Пока мальчик разгребал уголь, сваленный в углу кузницы, и доставал из-под него завернутые в старые мешки винтовки, гость рассказывал Николаю Романовичу о том, что делается на Дзержинщине.
– Недавно неподалеку от Даниловичей бой был. Задали хлопцы воронью! Мало кто из них в живых остался. А к тебе, Николай, новая просьба: «максим» надо отремонтировать.
– Где он?
– Под сеном.
Достали пулемет. Николай Романович осмотрел его. Коротко сказал:
– Сделаю.
– Ну, будьте здоровы! – попрощался приезжий. – Мне пора. Как говорят, не спеши на базар, спеши с базара.

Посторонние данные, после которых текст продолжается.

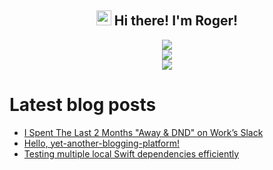 <h2 align="center"><img src = "https://raw.githubusercontent.com/MartinHeinz/MartinHeinz/master/wave.gif" width = 24px> Hi there! I'm Roger!</h3>

<p align="center">
<img src="https://github-readme-stats.anuraghazra1.vercel.app/api?username=rogerluan&show_icons=true"></br>
<img src="https://github-readme-streak-stats.herokuapp.com/?user=rogerluan"></br>
<img src="https://visitor-badge.glitch.me/badge?page_id=rogerluan.rogerluan"></br>
</p>

<!--

<details><summary>Click to see my Stack Overflow Stats</summary>

![Stack Overflow Card](https://readme-components.vercel.app/api?component=stackoverflow&stackoverflowid=4075379)

</details>

-->

# Latest blog posts

<!-- BLOG-POST-LIST:START -->
- [I Spent The Last 2 Months &quot;Away &amp; DND&quot; on Work’s Slack](https://www.roger.ml/p/social-experiment-spent-two-months-dnd-on-slack)
- [Hello, yet-another-blogging-platform!](https://www.roger.ml/p/coming-soon)
- [Testing multiple local Swift dependencies efficiently](https://www.roger.ml/p/testing-dependencies-efficiently)
<!-- BLOG-POST-LIST:END -->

– Если на беду не заплутаешь, к ночи домой не опоздаешь, – тоже присказкой ответил кузнец.
Окна комнаты занавешены тщательней обычного. В комнате светло; над верстаком горит семилинейная лампа. Николай Романович вылил в нее весь запас керосина. Алена Максимовна не удержалась.

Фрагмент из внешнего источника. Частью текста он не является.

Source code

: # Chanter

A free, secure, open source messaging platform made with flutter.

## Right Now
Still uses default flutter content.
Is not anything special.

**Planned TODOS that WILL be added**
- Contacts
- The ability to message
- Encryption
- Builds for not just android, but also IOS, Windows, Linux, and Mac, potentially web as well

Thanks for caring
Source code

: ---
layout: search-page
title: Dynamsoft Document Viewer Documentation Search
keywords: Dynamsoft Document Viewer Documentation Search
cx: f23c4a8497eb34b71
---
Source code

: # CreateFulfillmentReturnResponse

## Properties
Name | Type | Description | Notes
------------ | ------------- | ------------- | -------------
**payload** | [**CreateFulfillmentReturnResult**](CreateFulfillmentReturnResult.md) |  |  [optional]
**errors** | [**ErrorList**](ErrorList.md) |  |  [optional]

– Сегодня мы со светом, как на балу паны, а завтра – что в щели тараканы.
– Не горюй, мать, – сдержанно улыбнулся кузнец, сноровисто орудуя стамеской. – Ради такой работы и последний керосин вылить не жалко. Пообещал Алесю пулемет через два дня, надо успеть.
Яркое освещение собрало всю семью вокруг отца. Уже поздно, но никто не спит. Линочку с Валериком и тех не уложить: сидят на полу, стружки перебирают.

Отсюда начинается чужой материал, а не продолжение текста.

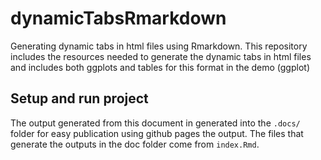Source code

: # dynamicTabsRmarkdown

Generating dynamic tabs in html files using Rmarkdown. This repository includes the resources needed to generate the dynamic tabs in html files and includes both ggplots and tables for this format in the demo (ggplot)

## Setup and run project

The output generated from this document in generated into the `.docs/` folder for easy publication using github pages the output. The files that generate the outputs in the doc folder come from `index.Rmd`.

– Папа, а что вы делаете? – спрашивает Толнк. Николай Романович сдвигает очки на лоб, отвечает с улыбкой:
– Лопату, песок грести. Весна же идет.
– Неправда! – смеется Толик. – Я сегодня два раза босиком на улицу выбегал. Снег каким был колючим, таким и остался.
Валя приносит из кухни две небольшие кружки с заваренной сушеной черникой для Лины и Валерика. Толик тотчас пристает к сестре:
– И мне, Валечка, налей.
– Не проси! – строго говорит Валя. – Сахарину чуть-чуть осталось, малышам только, а ты уже большой.
Толя недовольно сопит.
– Налей, дочка, и ему, – говорит мать. – Пусть полакомится.
– Вот время настало! – вздыхает Лена. – О сахаре дети забыли, сахарину и того нет.
– Ничего, ребятки, выдюжим. В гражданскую и осьмушки хлеба – на брата не перепадало, а выжили, победили. – Голос отца звучит спокойно, уверенно.
– Папа, расскажите о революции, – просит Костя. – Или о гражданской войне.
– Расскажите, папа! – Лена садится к столу поудобнее, готовится слушать.
– Ты, Николай, вспомни, как с Колчаком дрался да как я тебя раненого нашла, – подсказывает хозяйка.
– Нет, – подумав немного, говорит Николай Романович. – Я лучше расскажу вам, как довелось мне Ленина видеть.
В комнате становится тихо.
– Первый раз я увидел Ильича в апреле семнадцатого года, когда он из Финляндии приехал и с броневика выступал на вокзале, – начинает свой рассказ кузнец. – Вечер, тьма, только прожекторы светят. Народу – не сосчитать. И конечно, шпиков полно. Нашему отряду матросов приказ был: охранять вождя. Словом, мы держались начеку. Одним глазом на броневик с Ильичей смотришь, другим – на толпу: где что делается. Поэтому не всю я тогда ленинскую речь услышал.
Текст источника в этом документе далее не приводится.